My original doc outline had a "how to add cross-assembler support" section, but I didn't get there. Partly because the interface evolved significantly when it went from Merlin-only to Merlin+cc65, and I'm guessing it'll evolve some more with a new set of assumptions. The short version is "clone GenCc65.cs and AsmCc65.cs and beat it until the regression tests pass", but there's some enums and combo boxes that need to be updated, and the "quick set" buttons in the App Settings dialog probably need to turn into combo boxes, and the code needs to get reshuffled. There's a bunch of stuff that needs to be made more generic / automatic within the code, and I figured I'd do that work as part of adding the third cross-assembler.

Somebody in another issue was attempting to do a simple alternative -- configure the pseudo-ops and other settings until it looks about right, then generate that (or just copy & paste it from the code list) -- but that's always going to require some post-generation editing. There's a bunch of bug workarounds in the current generators, and some things (like length-prefixed or "high ASCII" text) need to get spat out as bytes on many assemblers.

On a related note, if you have strong opinions about how to deal with the 65816 data bank register during disassembly, I'd love to hear them. The Flaming Bird disasm for the IIgs generates DBR pseudo-ops inline, which seems like a reasonable way to represent it. (Maybe this discussion should be a different entry in the issue tracker though.)

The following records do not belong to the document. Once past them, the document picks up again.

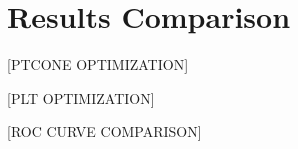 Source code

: \section{Results Comparison}\label{sec:results}

[PTCONE OPTIMIZATION]

[PLT OPTIMIZATION]

[ROC CURVE COMPARISON] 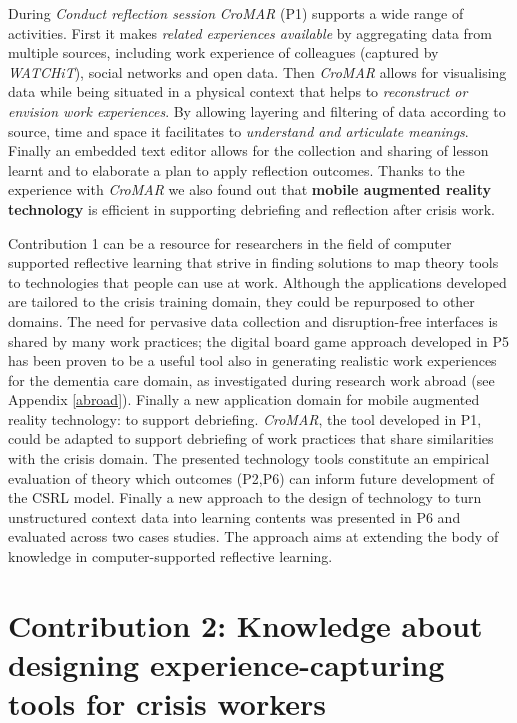 During \emph{Conduct reflection session} \emph{CroMAR} (P1) supports a wide range of activities. First it makes \emph{related experiences available} by aggregating data from multiple sources, including work experience of colleagues (captured by \emph{WATCHiT}), social networks and open data. Then \emph{CroMAR} allows for visualising data while being situated in a physical context that helps to \emph{reconstruct or envision work experiences}. By allowing layering and filtering of data according to source, time and space it facilitates to \emph{understand and articulate meanings}. Finally an embedded text editor allows for the collection and sharing of lesson learnt and to elaborate a plan to apply reflection outcomes. Thanks to the experience with \emph{CroMAR} we also found out that \textbf{mobile augmented reality technology} is efficient in supporting debriefing and reflection after crisis work.

Contribution 1 can be a resource for researchers in the field of computer supported reflective learning that strive in finding solutions to map theory tools to technologies that people can use at work. Although the applications developed are tailored to the crisis training domain, they could be repurposed to other domains. The need for pervasive data collection and disruption-free interfaces is shared by many work practices; the digital board game approach developed in P5 has been proven to be a useful tool also in generating realistic work experiences for the dementia care domain, as investigated during research work abroad (see Appendix \ref{abroad}). Finally a new application domain for mobile augmented reality technology: to support debriefing. \emph{CroMAR}, the tool developed in P1, could be adapted to support debriefing of work practices that share similarities with the crisis domain. The presented technology tools constitute an empirical evaluation of theory which outcomes (P2,P6) can inform future development of the CSRL model. Finally a new approach to the design of technology to turn unstructured context data into learning contents was presented in P6 and evaluated across two cases studies. The approach aims at extending the body of knowledge in computer-supported reflective learning.

\section{Contribution 2: Knowledge about designing experience-capturing tools for crisis workers}\label{c2-knowledge-about-designing-experience-capturing-tools-for-crisis-workers}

oziphantom commented 6 years ago

There are no standards. However TASS64 is pretty close. Its a the new version of the Turbo Macro Pro and has a TMP emulation mode. And it compiles on everything, I mean 68K Amiga 1000 everything. Its also a very powerful assembler ( has more features than CA65) and supports almost all variants of 65XX ( no Huc6820). It has psudeo op support, outputs natively to Commodore PRG, Atari XEX, Apple II DOS 3.3, Intel hex, Motorola S record for ROM burning, as well Flat bin, and sparse Bin formats. It can handle ASCII and PETSCII input formats with multiple byte {escape} codes for chars not on modern platforms. Full native support for 65816 and all of its mode. It can be Case Sensitive or Case Insensitive. And it has a peek hole optimiser you could run in the background to get a list of optimizations for the feature you want.

encore64 commented 6 years ago

64tass gets another vote from me. I've only used it for c64-development but it does have support for various 6502 compatible CPUs.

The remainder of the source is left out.